Core Idea. For each fine-tuned model, DARE constructs its task vector \(\tau_i = \theta_i - \theta_0\) relative to the pretrained model \(\theta_0\). It then randomly drops a fraction \(p\) (sparsity ratio) of the elements in each task vector and rescales the remaining elements by \(1/(1-p)\) to maintain the expected sum. Because the drops are independent across models, each parameter position predominantly carries the signal of a single model, reducing negative interference.

Mathematical Formulation

Given a pretrained model \(\theta_0\) and \(K\) fine-tuned models \(\{\theta_i\}_{i=1}^K\), DARE proceeds as follows:

  1. Task Vector Construction: For each model \(i\), compute the task vector: $\(\tau_i = \theta_i - \theta_0\)$

  2. Random Drop and Rescale: For each element in \(\tau_i\), apply a random binary mask \(M_i \in \{0, 1\}^{|\theta|}\) where each element is independently set to 0 with probability \(p\) (the sparsity ratio): $\(\tilde{\tau}_i = \frac{M_i \odot \tau_i}{1 - p}\)$ where \(\odot\) denotes element-wise multiplication, and the rescaling factor \(1/(1-p)\) ensures \(\mathbb{E}[\tilde{\tau}_i] = \tau_i\).

  3. Merging: The merged model is obtained by summing (or applying a merge function to) the pruned task vectors and adding to the pretrained model: $\(\theta = \theta_0 + \lambda \sum_{i=1}^{K} \tilde{\tau}_i\)$ where \(\lambda\) is the scaling factor.

The implementation supports two modes: - Full-parameter DARE: The random drop is applied to all parameters (only_on_linear_weights=False). - Linear-only DARE: The random drop is applied only to the weight matrices of nn.Linear layers (only_on_linear_weights=True), which is the default setting in the original paper.

Variants

FusionBench implements three DARE variants:

1. DARE + Simple Average

The simplest DARE variant applies random drop-and-rescale to each model independently, then averages the pruned task vectors with equal weights.

DareSimpleAverage(
    sparsity_ratio=0.5,       # fraction of elements to drop
    only_on_linear_weights=False,
    rescale=True,             # rescale remaining elements by 1/(1-p)
)

2. DARE + Task Arithmetic

DARE combined with Task Arithmetic, where pruned task vectors are summed and scaled by a coefficient \(\lambda\).

DareTaskArithmetic(
    scaling_factor=0.3,       # the lambda coefficient
    sparsity_ratio=0.5,
    only_on_linear_weights=False,
    rescale=True,
)

3. DARE + TIES-Merging

DARE combined with TIES-Merging, which further resolves sign conflicts between task vectors.
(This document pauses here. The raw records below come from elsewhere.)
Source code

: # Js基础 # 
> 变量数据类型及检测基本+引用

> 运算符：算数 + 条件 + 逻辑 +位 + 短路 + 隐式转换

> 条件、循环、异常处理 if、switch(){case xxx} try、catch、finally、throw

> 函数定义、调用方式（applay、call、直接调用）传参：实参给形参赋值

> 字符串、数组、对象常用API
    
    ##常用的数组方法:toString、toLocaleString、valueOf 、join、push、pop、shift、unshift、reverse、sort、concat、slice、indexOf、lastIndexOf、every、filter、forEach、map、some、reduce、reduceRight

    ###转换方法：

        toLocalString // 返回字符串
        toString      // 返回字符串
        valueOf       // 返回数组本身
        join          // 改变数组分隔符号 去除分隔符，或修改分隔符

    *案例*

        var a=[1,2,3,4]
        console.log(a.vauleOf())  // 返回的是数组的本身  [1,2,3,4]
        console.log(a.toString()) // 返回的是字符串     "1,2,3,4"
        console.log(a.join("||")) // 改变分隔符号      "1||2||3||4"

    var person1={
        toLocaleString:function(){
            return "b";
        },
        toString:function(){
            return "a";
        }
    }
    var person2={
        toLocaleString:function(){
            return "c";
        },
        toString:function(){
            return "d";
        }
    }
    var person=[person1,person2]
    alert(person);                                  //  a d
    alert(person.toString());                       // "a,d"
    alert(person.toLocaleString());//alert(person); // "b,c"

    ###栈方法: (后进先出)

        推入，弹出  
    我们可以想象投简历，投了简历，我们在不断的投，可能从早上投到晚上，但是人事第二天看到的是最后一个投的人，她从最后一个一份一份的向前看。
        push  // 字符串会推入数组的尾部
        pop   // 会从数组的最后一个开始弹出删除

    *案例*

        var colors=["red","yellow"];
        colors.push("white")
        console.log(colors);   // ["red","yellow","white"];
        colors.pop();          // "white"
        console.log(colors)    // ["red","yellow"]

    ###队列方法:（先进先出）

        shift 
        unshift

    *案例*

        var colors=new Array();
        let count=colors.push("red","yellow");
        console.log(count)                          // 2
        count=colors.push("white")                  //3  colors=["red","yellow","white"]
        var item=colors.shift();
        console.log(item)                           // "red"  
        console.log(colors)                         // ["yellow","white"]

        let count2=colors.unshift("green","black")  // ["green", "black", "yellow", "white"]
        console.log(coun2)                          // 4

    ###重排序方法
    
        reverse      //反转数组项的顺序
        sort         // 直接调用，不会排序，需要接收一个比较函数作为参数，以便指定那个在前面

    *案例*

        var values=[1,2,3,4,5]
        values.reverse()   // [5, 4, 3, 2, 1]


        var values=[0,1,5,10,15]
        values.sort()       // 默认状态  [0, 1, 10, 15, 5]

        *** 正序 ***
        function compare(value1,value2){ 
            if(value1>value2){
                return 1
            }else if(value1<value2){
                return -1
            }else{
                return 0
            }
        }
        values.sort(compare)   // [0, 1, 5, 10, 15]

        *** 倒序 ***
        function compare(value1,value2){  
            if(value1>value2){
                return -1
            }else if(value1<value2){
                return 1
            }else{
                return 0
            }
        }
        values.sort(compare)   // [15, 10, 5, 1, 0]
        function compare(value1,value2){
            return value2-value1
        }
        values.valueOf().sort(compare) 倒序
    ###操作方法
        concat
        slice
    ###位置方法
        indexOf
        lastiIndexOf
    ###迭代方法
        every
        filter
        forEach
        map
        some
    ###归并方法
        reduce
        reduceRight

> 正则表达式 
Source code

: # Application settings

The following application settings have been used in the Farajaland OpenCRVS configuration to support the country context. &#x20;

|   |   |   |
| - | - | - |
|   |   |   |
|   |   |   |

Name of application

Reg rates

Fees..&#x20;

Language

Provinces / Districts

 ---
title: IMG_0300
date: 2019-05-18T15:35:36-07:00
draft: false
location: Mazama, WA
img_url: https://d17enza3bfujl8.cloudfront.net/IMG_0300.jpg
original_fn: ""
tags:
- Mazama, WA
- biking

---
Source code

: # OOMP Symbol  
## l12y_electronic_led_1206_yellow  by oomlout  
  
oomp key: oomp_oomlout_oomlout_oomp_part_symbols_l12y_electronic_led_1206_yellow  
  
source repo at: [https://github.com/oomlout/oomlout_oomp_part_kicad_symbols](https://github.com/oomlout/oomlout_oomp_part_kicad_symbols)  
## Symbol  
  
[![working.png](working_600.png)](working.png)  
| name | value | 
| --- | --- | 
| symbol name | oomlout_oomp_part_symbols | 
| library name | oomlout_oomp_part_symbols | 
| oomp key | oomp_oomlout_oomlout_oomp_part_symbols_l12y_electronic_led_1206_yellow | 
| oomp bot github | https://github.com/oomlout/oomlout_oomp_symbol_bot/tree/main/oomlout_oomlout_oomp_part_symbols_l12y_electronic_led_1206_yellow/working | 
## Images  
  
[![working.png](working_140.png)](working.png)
After random dropping, the TIES sign-conflict resolution is applied.

DareTiesMerging(
    sparsity_ratio=0.5,
    only_on_linear_weights=False,
    rescale=True,
    scaling_factor=0.5,
    threshold=20,
    remove_keys=[],
    merge_func="sum",         # 'sum', 'mean', or 'max'
)

Utility Functions

The DARE module provides these key utility functions in fusion_bench/method/dare/utils.py:

  • param_random_drop_(param, sparsity_level, rescale): Applies random drop-and-rescale to a single parameter tensor in-place.
  • module_random_drop_(tv, sparsity_level, rescale): Applies random drop to all parameters in a module or state dictionary.
  • module_sub_(a, b, trainable_only=True): Computes the difference between two models' parameters.
  • trainable_state_dict(module): Extracts only the trainable parameters from a module.

Examples

CLI Usage

Configuration template for DARE + Task Arithmetic:

config/method/dare/task_arithmetic.yaml
_target_: fusion_bench.method.DareTaskArithmetic
scaling_factor: 0.3
sparsity_ratio: 0.5
only_on_linear_weights: false
rescale: true

Run DARE + Task Arithmetic:

fusion_bench method=dare/task_arithmetic \
    method.sparsity_ratio=0.5 \
    method.scaling_factor=0.3 \
    modelpool=CLIPVisionModelPool/clip-vit-base-patch32_TA8 \
    taskpool=CLIPVisionModelTaskPool/clip-vit-classification_TA8

Configuration for DARE + Simple Average:

config/method/dare/simple_average.yaml
_target_: fusion_bench.method.DareSimpleAverage
sparsity_ratio: 0.5
only_on_linear_weights: false
rescale: true

Run DARE + Simple Average:

fusion_bench method=dare/simple_average \
    method.sparsity_ratio=0.5 \
    method.rescale=true \
    modelpool=CLIPVisionModelPool/clip-vit-base-patch32_TA8 \
    taskpool=CLIPVisionModelTaskPool/clip-vit-classification_TA8

Configuration for DARE + TIES-Merging:

config/method/dare/ties_merging.yaml
_target_: fusion_bench.method.dare.DareTiesMerging
# === DARE parameters ===
sparsity_ratio: 0.5
only_on_linear_weights: false
rescale: true
# === Ties merging parameters ===
# Scaling factor $\lambda$
scaling_factor: 0.5
threshold: 20
# List of keys to remove from the state dict, default is empty
remove_keys: []
# Function to merge the models, default is sum. Options are 'sum', 'mean', and 'max'
merge_func: sum

Run DARE + TIES-Merging:

fusion_bench method=dare/ties_merging \
    method.sparsity_ratio=0.5 \
    method.scaling_factor=0.5 \
    method.threshold=20 \
    modelpool=CLIPVisionModelPool/clip-vit-base-patch32_TA8 \
    taskpool=CLIPVisionModelTaskPool/clip-vit-classification_TA8

API Usage

from fusion_bench.method.dare import DareTaskArithmetic

# Instantiate the algorithm
algorithm = DareTaskArithmetic(
    scaling_factor=0.3,
    sparsity_ratio=0.5,
    only_on_linear_weights=False,
    rescale=True,
)

# Run the algorithm on a model pool
# The model pool must contain a pretrained model (_pretrained_) and fine-tuned models
merged_model = algorithm.run(modelpool)

Implementation Details

The DARE implementation follows these steps in DareTaskArithmetic.run():

  1. Load the pretrained model from the model pool.
  2. Compute task vectors \(\tau_i = \theta_i - \theta_0\) for each fine-tuned model.
  3. For each task vector, apply random drop-and-rescale (either on all parameters or only on nn.Linear weight matrices).
  4. Sum the pruned task vectors.
  5. Scale the summed task vector by scaling_factor and add to the pretrained model.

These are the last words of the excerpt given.